Headwind for Scholz – dispute over minimum wage! – Domestic policy

by time news

It was THE election campaign promise made by Chancellor Olaf Scholz (63, SPD): The minimum wage is to be raised from the current EUR 9.60 to EUR 12!

But Rainer Dulger, head of the powerful employers’ association BDA, has now announced fierce opposition: His association is examining a lawsuit against the prestige project of the traffic light.

With the law, the so-called “collective bargaining autonomy” will be undermined, so Dulger.

Background: Politicians in Germany are not allowed to dictate wages, as stipulated in the Basic Law. Collective bargaining is reserved for trade unions and employers.

The independent minimum wage commission therefore actually decides on the minimum wage – but this time Chancellor Scholz simply wants to ignore it.
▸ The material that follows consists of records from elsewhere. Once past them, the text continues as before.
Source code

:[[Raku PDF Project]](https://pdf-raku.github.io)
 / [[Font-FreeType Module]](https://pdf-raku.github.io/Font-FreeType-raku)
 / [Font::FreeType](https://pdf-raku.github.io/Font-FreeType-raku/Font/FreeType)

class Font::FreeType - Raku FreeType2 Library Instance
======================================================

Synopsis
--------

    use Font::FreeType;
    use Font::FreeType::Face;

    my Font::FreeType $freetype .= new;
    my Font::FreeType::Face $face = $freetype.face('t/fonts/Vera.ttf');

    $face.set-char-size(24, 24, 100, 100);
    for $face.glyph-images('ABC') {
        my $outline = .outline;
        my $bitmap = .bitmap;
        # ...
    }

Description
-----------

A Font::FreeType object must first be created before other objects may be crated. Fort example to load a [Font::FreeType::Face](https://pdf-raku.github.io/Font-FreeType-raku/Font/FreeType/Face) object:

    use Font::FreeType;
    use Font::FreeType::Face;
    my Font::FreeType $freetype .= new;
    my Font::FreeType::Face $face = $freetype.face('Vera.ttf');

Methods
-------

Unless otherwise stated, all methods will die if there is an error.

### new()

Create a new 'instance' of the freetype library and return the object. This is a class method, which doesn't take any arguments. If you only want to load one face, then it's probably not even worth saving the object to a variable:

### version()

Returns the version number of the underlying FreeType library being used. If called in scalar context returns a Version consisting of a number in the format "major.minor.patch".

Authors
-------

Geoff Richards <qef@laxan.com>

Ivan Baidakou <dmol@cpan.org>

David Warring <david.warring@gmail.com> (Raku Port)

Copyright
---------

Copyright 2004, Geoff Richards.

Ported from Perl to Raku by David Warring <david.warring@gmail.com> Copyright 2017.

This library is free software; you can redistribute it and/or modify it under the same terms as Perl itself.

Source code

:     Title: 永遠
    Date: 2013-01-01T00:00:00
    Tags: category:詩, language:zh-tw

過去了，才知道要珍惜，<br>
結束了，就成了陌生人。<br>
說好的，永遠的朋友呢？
Ingrid Hartges, head of the Dehoga restaurateurs association, fears that this one operation will not end there. “There is a great risk that we will experience an outbid competition between the parties before every federal election,” she told BILD.

And further: “That would be dangerous for the labor market, because the wages have to pay the companies, not the politicians.”

Hartges therefore also supports a lawsuit against the law: “It is right and legitimate to legally examine the statutory minimum wage increase.”